Closed-loop adaptation of brain-machine interfaces using error-related potentials and reinforcement learning
- Aline Xavier Fidêncio1, 2, 3 , Christian Klaes1 , Ioannis Iossifidis2
- University Hospital Knappschaftskrankenhaus, Ruhr University Bochum, Bochum, Germany
- Institute of Computer Science, Ruhr West University of Applied Sciences, Mülheim an der Ruhr, Germany
- Faculty of Electrical Engineering and Information Technology, Ruhr University Bochum, Bochum, Germany
Neurorehabilitation devices can be used to help patients restore the lost mobility of upper-body limbs caused, e.g., by a spinal cord injury or a stroke. Unfortunately, not only can long calibration sessions be required, but also a decrease in decoding performance can be observed over time. Systems that, by overcoming these limitations, can adapt to the individual patient’s intentions and needs become, therefore, of particular relevance.

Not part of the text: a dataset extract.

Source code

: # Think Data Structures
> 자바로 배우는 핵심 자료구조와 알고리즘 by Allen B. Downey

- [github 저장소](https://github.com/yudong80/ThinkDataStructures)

Research on brain-machine interfaces (BMIs) has shown increased interest in integrating the so-called error-related potentials (ErrPs) to improve system performance. ErrPs reflect the event-related potentials associated with error processing and performance monitoring in the human brain and are known to be elicited as a response to self-made and external errors committed, for example, by the BMI. As they are implicitly generated and do not impose any extra workload on the subject, they provide an intrinsic and natural source of feedback for the development of adaptive BMIs. On the other hand, their effective use depends on their accurate detection, which is a limitation in the existing ErrP-based BMIs.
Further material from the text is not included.